● **WHAT THIS TASK INVOLVES**
Filter these records by the string "Tuesday", copying each line that holds it.

◆ ◆ ◆ ◆

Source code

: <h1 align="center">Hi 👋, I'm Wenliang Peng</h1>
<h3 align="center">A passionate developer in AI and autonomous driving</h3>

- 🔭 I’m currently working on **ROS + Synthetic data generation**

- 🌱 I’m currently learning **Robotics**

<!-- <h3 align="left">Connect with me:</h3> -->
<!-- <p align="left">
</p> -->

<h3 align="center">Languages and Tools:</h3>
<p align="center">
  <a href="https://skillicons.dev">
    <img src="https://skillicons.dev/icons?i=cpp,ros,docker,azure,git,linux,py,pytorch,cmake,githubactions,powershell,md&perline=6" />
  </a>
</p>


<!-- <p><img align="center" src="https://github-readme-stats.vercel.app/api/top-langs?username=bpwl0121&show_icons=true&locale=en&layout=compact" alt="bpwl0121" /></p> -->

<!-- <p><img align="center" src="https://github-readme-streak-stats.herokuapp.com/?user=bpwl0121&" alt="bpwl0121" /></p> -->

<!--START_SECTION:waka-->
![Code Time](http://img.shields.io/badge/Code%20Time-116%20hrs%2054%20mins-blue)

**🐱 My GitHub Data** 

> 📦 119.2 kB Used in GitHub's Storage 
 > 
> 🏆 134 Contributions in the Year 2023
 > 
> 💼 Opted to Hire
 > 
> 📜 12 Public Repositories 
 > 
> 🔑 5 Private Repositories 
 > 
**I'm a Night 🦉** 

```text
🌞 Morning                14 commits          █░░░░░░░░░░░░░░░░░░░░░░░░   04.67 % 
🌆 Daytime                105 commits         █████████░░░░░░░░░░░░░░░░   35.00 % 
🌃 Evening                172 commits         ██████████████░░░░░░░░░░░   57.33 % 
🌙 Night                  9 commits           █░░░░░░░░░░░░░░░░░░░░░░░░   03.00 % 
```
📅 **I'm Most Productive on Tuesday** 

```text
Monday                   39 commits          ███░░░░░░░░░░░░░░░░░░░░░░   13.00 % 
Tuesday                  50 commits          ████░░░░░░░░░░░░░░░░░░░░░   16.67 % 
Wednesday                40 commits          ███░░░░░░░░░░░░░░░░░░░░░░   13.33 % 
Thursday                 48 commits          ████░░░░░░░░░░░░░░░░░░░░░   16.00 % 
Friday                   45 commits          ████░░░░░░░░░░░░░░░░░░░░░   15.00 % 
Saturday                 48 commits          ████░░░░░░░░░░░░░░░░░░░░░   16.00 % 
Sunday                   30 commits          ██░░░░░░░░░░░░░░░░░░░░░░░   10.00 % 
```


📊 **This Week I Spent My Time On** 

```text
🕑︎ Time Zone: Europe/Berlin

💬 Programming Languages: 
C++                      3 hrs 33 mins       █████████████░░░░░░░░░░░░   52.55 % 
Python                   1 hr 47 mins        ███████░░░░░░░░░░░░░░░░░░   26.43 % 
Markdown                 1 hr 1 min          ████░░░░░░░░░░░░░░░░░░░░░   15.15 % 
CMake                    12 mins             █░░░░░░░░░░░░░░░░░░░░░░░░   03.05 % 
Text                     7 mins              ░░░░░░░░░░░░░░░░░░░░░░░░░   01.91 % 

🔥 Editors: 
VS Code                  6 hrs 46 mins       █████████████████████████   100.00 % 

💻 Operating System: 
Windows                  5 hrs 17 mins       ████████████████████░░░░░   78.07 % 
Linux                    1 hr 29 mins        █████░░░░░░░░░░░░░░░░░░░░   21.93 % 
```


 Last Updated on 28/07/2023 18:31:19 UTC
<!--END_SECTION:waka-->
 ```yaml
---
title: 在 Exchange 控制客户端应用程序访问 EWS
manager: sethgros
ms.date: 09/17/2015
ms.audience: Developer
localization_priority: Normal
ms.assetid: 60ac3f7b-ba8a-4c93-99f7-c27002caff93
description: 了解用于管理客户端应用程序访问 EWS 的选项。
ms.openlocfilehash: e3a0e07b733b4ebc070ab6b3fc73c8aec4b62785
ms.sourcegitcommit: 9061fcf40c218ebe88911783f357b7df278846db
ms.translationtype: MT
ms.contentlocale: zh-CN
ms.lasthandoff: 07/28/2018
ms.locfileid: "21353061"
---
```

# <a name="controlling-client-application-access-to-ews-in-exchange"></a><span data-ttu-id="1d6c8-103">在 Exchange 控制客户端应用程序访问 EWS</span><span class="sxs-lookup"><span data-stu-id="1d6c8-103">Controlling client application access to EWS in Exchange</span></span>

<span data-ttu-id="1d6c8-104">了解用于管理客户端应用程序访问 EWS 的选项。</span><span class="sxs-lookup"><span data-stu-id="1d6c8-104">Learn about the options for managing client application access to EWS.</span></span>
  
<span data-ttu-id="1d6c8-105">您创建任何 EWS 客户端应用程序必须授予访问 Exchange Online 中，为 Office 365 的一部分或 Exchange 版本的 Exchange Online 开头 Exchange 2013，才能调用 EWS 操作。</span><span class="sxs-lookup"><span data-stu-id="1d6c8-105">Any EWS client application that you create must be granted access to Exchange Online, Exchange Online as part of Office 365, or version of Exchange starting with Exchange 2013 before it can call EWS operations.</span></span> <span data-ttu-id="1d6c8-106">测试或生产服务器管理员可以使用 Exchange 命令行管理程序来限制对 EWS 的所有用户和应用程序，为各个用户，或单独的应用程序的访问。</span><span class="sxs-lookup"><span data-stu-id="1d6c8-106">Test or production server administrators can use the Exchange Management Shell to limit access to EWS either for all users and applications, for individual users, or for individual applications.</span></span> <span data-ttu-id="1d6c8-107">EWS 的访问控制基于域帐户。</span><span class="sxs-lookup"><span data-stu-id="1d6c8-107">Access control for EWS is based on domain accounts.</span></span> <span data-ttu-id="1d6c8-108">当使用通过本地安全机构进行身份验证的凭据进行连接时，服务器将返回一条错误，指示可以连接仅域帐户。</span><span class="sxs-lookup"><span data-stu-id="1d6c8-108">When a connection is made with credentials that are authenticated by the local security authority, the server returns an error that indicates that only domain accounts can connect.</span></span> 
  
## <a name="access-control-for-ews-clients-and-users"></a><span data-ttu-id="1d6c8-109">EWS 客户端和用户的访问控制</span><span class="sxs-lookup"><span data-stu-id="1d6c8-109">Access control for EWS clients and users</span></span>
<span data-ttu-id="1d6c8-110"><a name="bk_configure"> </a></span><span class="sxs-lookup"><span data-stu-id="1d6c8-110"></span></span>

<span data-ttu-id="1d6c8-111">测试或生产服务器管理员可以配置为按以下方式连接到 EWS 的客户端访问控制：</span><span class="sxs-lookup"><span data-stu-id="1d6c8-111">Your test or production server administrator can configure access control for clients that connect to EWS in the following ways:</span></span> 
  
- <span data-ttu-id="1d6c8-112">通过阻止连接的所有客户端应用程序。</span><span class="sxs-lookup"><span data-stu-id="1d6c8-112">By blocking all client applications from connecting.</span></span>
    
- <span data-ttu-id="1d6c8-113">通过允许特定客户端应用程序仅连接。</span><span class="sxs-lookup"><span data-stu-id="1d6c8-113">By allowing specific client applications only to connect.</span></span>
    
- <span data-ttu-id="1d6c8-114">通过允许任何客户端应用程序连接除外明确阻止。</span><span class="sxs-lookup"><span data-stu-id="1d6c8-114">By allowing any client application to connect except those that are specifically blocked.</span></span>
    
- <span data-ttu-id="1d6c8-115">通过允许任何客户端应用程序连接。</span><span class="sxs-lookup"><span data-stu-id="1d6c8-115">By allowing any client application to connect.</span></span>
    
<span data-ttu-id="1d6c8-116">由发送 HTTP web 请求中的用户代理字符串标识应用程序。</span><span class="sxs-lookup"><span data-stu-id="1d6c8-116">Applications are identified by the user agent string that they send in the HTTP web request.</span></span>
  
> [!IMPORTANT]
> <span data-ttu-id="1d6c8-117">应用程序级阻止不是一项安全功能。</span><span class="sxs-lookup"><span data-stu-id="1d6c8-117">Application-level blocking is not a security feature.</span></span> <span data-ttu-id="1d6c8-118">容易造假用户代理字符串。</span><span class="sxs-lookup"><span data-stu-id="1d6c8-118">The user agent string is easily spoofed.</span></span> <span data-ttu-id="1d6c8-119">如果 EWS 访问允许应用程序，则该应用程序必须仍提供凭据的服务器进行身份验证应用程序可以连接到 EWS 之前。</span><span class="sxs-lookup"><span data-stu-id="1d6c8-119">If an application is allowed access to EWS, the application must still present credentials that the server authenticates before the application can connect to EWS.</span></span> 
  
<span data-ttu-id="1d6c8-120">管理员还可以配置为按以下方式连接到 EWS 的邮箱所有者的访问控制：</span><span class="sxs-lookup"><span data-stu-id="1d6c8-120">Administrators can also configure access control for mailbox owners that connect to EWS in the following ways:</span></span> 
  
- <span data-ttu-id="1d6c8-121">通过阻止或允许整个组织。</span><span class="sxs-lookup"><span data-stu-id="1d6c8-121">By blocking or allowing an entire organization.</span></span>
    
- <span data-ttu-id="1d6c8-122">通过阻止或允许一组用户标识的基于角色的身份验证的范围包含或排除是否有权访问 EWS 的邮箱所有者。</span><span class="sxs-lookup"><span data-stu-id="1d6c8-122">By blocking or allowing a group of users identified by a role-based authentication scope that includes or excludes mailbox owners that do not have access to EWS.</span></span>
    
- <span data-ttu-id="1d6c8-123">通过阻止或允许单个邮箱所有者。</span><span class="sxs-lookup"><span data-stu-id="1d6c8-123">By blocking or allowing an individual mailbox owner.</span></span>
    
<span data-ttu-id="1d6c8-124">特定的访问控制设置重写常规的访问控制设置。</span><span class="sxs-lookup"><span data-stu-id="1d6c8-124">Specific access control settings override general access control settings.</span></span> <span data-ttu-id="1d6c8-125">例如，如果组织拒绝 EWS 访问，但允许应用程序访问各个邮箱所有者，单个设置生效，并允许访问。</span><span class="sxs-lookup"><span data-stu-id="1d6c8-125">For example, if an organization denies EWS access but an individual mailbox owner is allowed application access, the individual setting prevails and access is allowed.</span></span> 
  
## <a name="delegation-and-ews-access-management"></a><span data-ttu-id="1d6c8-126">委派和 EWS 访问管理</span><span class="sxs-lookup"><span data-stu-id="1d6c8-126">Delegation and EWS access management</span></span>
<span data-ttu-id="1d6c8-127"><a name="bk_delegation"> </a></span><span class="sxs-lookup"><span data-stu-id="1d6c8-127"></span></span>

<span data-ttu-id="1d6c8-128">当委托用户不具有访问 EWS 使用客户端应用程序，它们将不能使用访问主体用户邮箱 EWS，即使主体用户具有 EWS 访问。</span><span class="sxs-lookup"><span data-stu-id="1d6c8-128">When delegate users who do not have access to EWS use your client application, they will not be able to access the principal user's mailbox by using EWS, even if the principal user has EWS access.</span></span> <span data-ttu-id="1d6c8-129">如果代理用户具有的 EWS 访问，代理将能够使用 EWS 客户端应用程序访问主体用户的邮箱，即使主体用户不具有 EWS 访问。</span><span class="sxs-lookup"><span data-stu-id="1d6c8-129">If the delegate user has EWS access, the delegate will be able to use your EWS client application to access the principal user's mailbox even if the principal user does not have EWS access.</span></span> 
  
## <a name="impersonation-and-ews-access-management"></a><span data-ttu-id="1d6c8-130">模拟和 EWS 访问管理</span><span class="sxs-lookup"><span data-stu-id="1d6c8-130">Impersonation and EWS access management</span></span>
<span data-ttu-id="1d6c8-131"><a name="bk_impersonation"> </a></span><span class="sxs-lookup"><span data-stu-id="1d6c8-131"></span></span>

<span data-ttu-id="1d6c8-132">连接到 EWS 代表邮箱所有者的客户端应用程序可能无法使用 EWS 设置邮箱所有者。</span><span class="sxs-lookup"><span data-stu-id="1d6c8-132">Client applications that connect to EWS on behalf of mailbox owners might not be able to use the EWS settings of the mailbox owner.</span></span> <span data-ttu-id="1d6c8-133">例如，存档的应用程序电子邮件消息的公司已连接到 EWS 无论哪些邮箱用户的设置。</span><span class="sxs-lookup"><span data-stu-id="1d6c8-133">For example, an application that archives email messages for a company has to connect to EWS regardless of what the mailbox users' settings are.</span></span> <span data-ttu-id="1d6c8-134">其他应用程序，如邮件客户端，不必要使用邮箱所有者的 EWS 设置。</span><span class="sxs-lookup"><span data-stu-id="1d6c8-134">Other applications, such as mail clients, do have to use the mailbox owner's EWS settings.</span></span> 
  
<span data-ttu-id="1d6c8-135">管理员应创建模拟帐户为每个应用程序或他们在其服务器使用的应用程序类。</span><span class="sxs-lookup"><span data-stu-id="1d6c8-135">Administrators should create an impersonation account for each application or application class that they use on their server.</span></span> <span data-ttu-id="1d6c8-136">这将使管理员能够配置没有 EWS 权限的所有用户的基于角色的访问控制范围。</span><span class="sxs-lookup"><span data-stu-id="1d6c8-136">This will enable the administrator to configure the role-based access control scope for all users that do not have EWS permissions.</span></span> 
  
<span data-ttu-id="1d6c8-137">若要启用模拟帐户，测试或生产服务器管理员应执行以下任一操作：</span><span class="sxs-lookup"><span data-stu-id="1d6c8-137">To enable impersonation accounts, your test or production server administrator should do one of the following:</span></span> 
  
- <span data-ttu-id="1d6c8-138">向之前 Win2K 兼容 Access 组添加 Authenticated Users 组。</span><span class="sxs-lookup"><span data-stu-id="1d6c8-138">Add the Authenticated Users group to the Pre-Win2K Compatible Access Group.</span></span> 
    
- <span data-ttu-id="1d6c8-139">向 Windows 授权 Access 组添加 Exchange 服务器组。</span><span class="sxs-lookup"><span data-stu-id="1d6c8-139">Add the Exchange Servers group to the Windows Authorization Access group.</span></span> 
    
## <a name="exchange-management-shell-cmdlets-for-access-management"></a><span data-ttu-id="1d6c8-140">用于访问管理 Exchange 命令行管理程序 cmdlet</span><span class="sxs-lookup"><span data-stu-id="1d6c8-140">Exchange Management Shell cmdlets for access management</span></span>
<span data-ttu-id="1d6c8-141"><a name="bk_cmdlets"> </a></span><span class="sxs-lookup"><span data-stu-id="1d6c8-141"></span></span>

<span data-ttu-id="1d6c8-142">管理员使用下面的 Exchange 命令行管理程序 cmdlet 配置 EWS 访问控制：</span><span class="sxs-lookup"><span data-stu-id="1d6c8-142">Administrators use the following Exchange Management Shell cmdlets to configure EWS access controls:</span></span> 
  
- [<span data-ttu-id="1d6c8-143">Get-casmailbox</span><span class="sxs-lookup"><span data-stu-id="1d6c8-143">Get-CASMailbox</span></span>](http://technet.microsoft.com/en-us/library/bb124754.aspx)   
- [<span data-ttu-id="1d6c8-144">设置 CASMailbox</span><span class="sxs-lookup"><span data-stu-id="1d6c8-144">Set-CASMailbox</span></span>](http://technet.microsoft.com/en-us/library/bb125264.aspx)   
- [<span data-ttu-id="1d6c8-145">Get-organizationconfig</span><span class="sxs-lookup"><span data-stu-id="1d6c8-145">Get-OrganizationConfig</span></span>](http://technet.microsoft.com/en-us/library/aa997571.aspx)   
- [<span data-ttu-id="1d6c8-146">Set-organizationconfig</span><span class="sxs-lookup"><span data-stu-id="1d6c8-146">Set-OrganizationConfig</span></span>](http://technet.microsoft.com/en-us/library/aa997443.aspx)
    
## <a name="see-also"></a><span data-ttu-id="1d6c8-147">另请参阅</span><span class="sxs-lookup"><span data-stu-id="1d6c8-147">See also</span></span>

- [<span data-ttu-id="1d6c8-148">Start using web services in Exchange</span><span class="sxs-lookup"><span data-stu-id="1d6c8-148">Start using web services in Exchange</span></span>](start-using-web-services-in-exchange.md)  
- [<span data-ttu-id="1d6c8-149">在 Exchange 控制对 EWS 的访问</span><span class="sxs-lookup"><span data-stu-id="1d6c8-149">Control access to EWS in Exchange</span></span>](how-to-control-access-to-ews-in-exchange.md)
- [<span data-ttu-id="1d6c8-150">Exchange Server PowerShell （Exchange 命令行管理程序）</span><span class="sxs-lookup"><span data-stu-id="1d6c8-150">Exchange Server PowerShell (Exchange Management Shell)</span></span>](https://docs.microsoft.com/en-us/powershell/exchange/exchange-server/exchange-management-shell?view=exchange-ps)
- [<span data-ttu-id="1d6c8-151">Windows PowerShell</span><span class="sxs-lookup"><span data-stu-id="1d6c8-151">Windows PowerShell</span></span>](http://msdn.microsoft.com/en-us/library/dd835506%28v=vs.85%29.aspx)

◆ ◆ ◆ ◆

● **SOLUTION FOR THIS PROBLEM**
📅 **I'm Most Productive on Tuesday** 
Tuesday                  50 commits          ████░░░░░░░░░░░░░░░░░░░░░   16.67 % 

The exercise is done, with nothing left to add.